I know things Aza didn’t know about what her mom’s been doing for her. A few months ago, I ran across some really promising data that had come out of the lab Aza’s mom works in, and so I asked her about it. Her mom was on an asthma project at the time, on mouse trials. When Aza came down with this, by whatever freakish coincidence, the mouse stuff was almost to human testing, and then it got turned back, because it didn’t actually work on asthma without major side effects. It wasn’t useful for anything. Except, apparently, for Aza.

“I had a little bit of serum in the house, for severe asthma. I don’t know why it works even a little bit, but she was dying, so I gave it to her,” Greta told me.

Whatever Aza’s mom used was the X factor. Aza kept getting sicker, but it slowed down. According to all medical opinions, lungs that could barely send oxygen into her bloodstream should have killed her, but whatever Greta did probably saved her. It’s been part of her daily meds ever since. Despite the fact that it is completely illegal.

This is pretty much the only big secret I’ve ever kept from Aza. Her mom begged me not to tell her. She wanted to keep working on it, she said, and if people knew, she’d get yanked. It felt all wrong to know something Aza didn’t know.

She died anyway.

I look at the ceiling and try to imagine what happens to someone when they die. Perished = Being Separated. All the things that were you and all the things that were her, flying apart, an explosion. Dispersed into everyone else.

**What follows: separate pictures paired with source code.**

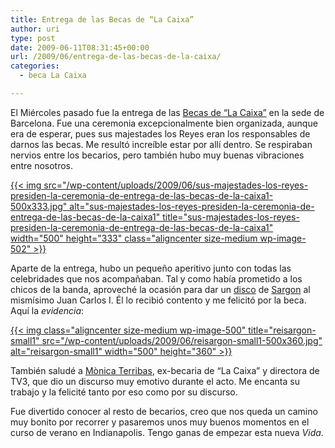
 ```yaml
---
title: Entrega de las Becas de “La Caixa”
author: uri
type: post
date: 2009-06-11T08:31:45+00:00
url: /2009/06/entrega-de-las-becas-de-la-caixa/
categories:
  - beca La Caixa

---
```

El Miércoles pasado fue la entrega de las [Becas de &#8220;La Caixa&#8221;][1] en la sede de Barcelona. Fue una ceremonia excepcionalmente bien organizada, aunque era de esperar, pues sus majestades los Reyes eran los responsables de darnos las becas. Me resultó increíble estar por allí dentro. Se respiraban nervios entre los becarios, pero también hubo muy buenas vibraciones entre nosotros.

[{{< img src="/wp-content/uploads/2009/06/sus-majestades-los-reyes-presiden-la-ceremonia-de-entrega-de-las-becas-de-la-caixa1-500x333.jpg" alt="sus-majestades-los-reyes-presiden-la-ceremonia-de-entrega-de-las-becas-de-la-caixa1" title="sus-majestades-los-reyes-presiden-la-ceremonia-de-entrega-de-las-becas-de-la-caixa1" width="500" height="333" class="aligncenter size-medium wp-image-502" >}}][2]

Aparte de la entrega, hubo un pequeño aperitivo junto con todas las celebridades que nos acompañaban. Tal y como había prometido a los chicos de la banda, aproveché la ocasión para dar un [disco][3] de [Sargon][4] al mismísimo Juan Carlos I. Él lo recibió contento y me felicitó por la beca. Aquí la _evidencia_:

[{{< img class="aligncenter size-medium wp-image-500" title="reisargon-small1" src="/wp-content/uploads/2009/06/reisargon-small1-500x360.jpg" alt="reisargon-small1" width="500" height="360" >}}][5]

También saludé a [Mònica Terribas][6], ex-becaria de &#8220;La Caixa&#8221; y directora de TV3, que dio un discurso muy emotivo durante el acto. Me encanta su trabajo y la felicité tanto por eso como por su discurso.

Fue divertido conocer al resto de becarios, creo que nos queda un camino muy bonito por recorrer y pasaremos unos muy buenos momentos en el curso de verano en Indianapolis. Tengo ganas de empezar esta nueva _Vida_.

 [1]: http://obrasocial.lacaixa.es/becas/becas_es.html
 [2]: /wp-content/uploads/2009/06/sus-majestades-los-reyes-presiden-la-ceremonia-de-entrega-de-las-becas-de-la-caixa1.jpg
 [3]: http://sargonmetal.com/discography/vida/
 [4]: http://www.sargonmetal.com
 [5]: /wp-content/uploads/2009/06/reisargon-small1.jpg
 [6]: http://es.wikipedia.org/wiki/M%C3%B3nica_Terribas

Morning. Funeral. Sunglasses. Suit.

Carol supervised, and it makes me feel like I’m a scarecrow. The sleeves are strangely loose, which I guess means it fits. I’m used to my grandfather’s jacket, which I wear over everything. It came from my dad’s side and even though I didn’t know my dad, don’t even know who he was, my moms gave it to me. It has about a thousand random pockets. Every pocket has a tiny embroidered label to say what it should contain. There are pockets labeled “opals,” “pitch pipe,” and “bullets.” My grandfather was either James Bond or a traveling salesman.